He even manages to pepper the story with the kind of grim humour that offers a way of not losing your sanity when you recognise the cruelties you are powerless to change or stop.
I came away knowing how little we who sit in safety, watching the world through social media and newsfeeds, understand of the reality of the wars being fought in the Middle East. We are fed context-light, often fact-free, ideology-led stories that explain our involvement and our impact with all the depth, accuracy and independence of thought of an informercial for selling exercise equipement to the obese.
“Her Body And Other Parties” is a remarkable debut collection of short stories by Carmen Maria Machado.
This is a challenging but rewarding collection and I took my time with it.
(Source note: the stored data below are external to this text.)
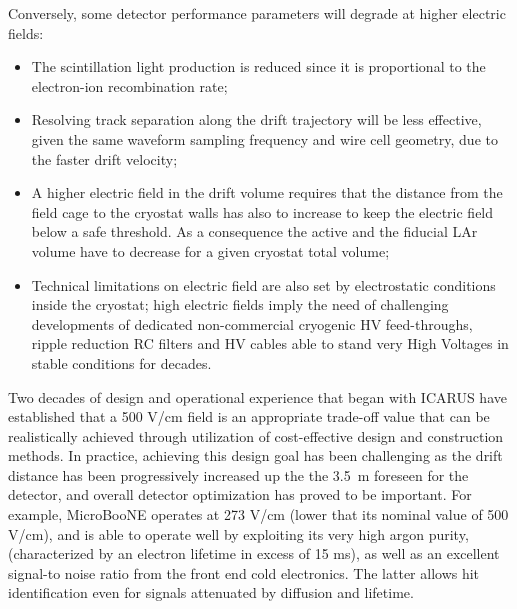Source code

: Conversely, some detector performance parameters will degrade at higher electric fields:  
\begin{itemize}
\item The scintillation light production is reduced since it is proportional to the electron-ion recombination rate; 
\item Resolving track separation along the drift trajectory will be less effective, given the same waveform sampling frequency and wire cell geometry,  due to  the faster  drift velocity;
\item A higher electric field in the drift volume requires that the distance from the field cage to the cryostat walls has also to increase to keep the electric field below a safe threshold.
As a consequence the active and the fiducial LAr volume have to decrease for a given cryostat total volume;


\item Technical limitations on electric field  are also set by electrostatic conditions inside the cryostat; high electric fields imply the need of challenging developments of dedicated non-commercial cryogenic HV feed-throughs, ripple reduction RC filters and HV cables able to  stand very High Voltages in stable conditions for decades.

\end{itemize}


Two decades of design and operational experience that began with ICARUS have established that a 500 V/cm field is an appropriate trade-off value that can be realistically achieved through utilization of cost-effective design and construction methods. In practice, achieving this design goal has been challenging as the drift distance has been progressively increased up the the 
\SI{3.5}{m} foreseen for the  detector, and overall detector optimization has proved to be important. For example, MicroBooNE operates  at 273 V/cm (lower that its nominal value of 500 V/cm), and is able to operate well by exploiting its very high argon purity, (characterized by an electron lifetime in excess of 15 ms), as well as an excellent signal-to noise ratio from the front end cold electronics.  The latter allows hit identification even for signals attenuated by diffusion and lifetime.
I started in February 2018 and finished in June 2019.
You can find my reviews for the individual stories here:
Best Genre Reads of the Quarter
Most of my reading was genre reading this quarter. I’ve picked four that stood out: “The Wall” set in a post-environmental collapse future Britain, “Dogs Of War” looking at private armies using bioengineered life forms as soldiers, “Storm Of Locusts” set in a post-apocalyptic world where Navajo gods walk the earth and “Big Sky”which sees the return of Jackson Brodie.
“The Wall” by John Lanchester is a grimly plausible, deftly told, brilliantly narrated tale of what happens when we lock the rest of the world out to protect ourselves from climate change.
“The Wall” will make you think. It will also make you cry. I recommend it to you if you want a fresh, clear voice to help you explore a possible future as a warning to our present.
“Dogs Of War” by Adrian Tchaikovsky is engaging, original, intriguing and accessible Science Fiction.
I’m a sucker for anything to do with dogs so how could I resist something that starts:
“My name is Rex. I am a good dog.”?
Ok, Rex is a partly dog-based bioform, engineered to carry out the kinds of acts of war that humans, even most bad humans, would flinch at, but that’s not his fault. He was made that way. The question is, will he stay that way?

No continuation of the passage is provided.